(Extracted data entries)

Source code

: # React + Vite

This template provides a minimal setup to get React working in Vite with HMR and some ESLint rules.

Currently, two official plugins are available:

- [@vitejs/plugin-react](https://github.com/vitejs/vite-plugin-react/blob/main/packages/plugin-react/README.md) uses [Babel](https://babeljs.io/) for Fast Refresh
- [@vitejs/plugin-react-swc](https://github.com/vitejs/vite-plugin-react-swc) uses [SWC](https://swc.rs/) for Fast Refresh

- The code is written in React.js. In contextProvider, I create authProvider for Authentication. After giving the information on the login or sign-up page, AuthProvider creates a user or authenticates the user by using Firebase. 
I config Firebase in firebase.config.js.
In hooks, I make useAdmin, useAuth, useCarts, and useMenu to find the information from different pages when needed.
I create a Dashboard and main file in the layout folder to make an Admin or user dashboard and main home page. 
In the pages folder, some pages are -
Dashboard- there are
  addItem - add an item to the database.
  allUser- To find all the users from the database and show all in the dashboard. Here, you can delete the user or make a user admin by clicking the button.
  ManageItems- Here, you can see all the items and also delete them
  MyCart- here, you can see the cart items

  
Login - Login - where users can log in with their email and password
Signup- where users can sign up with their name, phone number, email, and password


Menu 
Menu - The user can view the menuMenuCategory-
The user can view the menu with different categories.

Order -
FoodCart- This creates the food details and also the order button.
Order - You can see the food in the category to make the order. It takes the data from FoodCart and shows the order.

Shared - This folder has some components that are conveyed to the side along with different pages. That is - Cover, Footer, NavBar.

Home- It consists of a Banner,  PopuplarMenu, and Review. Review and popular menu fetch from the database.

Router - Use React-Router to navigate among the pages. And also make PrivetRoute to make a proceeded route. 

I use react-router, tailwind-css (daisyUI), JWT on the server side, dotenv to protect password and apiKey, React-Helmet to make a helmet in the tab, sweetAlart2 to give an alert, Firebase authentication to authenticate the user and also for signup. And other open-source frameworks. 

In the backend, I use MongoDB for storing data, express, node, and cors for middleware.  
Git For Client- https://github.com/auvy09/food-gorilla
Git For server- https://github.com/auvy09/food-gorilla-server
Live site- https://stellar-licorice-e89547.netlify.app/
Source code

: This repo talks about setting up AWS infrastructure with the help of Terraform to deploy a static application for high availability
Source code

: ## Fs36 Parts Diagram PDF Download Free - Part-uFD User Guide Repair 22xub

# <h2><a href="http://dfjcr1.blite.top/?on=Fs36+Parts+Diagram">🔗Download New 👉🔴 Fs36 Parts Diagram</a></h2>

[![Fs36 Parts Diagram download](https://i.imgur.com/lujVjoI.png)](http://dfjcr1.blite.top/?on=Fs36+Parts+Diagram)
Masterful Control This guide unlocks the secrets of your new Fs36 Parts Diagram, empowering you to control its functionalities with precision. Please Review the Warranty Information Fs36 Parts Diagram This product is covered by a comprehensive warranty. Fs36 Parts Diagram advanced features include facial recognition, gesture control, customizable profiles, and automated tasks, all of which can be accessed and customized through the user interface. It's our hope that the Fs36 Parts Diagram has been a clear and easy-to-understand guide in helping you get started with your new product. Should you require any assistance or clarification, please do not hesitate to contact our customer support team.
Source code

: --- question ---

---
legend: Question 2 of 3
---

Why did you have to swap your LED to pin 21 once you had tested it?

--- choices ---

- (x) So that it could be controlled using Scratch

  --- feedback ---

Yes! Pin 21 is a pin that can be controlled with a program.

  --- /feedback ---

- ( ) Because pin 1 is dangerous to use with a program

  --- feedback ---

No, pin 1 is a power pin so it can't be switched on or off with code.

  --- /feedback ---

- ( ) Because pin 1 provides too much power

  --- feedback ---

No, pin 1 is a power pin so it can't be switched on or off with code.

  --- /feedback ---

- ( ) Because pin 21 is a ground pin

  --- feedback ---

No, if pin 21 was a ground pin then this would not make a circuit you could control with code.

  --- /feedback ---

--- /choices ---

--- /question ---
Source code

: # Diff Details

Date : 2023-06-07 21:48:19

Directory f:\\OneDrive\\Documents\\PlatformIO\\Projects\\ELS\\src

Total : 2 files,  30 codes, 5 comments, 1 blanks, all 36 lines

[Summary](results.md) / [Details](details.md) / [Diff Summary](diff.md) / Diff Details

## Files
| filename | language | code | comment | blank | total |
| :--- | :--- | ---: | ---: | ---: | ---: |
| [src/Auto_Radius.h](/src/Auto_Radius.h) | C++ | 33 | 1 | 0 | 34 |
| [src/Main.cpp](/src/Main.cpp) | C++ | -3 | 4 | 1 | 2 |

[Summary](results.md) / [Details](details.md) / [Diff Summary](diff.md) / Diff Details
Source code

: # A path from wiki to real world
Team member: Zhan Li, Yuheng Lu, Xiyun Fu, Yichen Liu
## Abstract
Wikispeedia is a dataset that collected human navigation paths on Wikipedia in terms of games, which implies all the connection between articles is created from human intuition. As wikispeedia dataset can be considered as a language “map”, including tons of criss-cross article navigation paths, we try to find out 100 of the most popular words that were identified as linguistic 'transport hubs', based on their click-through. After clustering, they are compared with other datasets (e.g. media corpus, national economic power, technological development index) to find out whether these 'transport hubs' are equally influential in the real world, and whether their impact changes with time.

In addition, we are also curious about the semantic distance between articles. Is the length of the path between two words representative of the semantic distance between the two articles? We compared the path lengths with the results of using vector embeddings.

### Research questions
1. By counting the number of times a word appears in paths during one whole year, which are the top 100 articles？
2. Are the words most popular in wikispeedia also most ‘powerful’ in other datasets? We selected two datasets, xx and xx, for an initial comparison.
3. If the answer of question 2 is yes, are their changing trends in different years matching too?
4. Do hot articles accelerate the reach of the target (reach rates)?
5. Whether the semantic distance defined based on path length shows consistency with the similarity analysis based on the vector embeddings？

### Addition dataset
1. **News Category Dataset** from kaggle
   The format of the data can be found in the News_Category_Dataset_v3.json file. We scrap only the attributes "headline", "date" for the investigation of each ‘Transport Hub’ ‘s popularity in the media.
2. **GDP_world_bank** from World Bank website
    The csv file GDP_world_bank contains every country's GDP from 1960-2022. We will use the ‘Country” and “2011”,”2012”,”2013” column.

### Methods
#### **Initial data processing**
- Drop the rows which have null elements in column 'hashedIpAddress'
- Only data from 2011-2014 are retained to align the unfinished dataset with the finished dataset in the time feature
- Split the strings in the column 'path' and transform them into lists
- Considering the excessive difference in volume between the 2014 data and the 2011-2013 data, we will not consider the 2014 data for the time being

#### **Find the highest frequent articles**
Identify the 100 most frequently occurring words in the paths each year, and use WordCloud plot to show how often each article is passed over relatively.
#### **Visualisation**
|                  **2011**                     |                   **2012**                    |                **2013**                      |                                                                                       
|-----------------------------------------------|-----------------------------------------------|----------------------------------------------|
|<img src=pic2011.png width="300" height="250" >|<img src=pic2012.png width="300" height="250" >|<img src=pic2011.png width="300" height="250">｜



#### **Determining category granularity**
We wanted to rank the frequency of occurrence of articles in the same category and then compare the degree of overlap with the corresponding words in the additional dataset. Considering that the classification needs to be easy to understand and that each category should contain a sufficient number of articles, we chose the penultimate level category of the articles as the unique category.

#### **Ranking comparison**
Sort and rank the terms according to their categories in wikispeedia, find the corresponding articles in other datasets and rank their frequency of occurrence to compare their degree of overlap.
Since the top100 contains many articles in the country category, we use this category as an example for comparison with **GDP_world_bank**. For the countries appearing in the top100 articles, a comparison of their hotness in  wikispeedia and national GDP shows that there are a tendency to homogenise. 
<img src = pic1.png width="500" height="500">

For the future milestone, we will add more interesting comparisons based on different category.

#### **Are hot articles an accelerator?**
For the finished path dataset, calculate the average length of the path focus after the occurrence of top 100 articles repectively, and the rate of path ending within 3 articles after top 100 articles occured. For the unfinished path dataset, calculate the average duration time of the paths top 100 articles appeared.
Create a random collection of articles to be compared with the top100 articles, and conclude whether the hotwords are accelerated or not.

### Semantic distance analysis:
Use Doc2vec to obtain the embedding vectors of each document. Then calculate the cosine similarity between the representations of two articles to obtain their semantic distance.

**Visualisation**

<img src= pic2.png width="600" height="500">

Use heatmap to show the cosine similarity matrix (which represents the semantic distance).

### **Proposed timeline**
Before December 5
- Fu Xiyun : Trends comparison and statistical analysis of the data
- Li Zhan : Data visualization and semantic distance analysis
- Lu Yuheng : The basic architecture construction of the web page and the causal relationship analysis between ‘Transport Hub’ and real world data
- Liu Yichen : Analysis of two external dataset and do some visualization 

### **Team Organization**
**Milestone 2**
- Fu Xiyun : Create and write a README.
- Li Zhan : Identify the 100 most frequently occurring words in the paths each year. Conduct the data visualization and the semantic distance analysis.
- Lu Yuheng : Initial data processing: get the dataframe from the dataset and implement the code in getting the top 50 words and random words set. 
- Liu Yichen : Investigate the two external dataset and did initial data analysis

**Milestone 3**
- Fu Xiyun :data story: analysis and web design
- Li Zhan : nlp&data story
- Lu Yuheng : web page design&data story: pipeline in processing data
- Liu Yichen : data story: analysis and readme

Your goal: Scan the lines above for "processing" and state how many match, nothing more.

Your solution: 3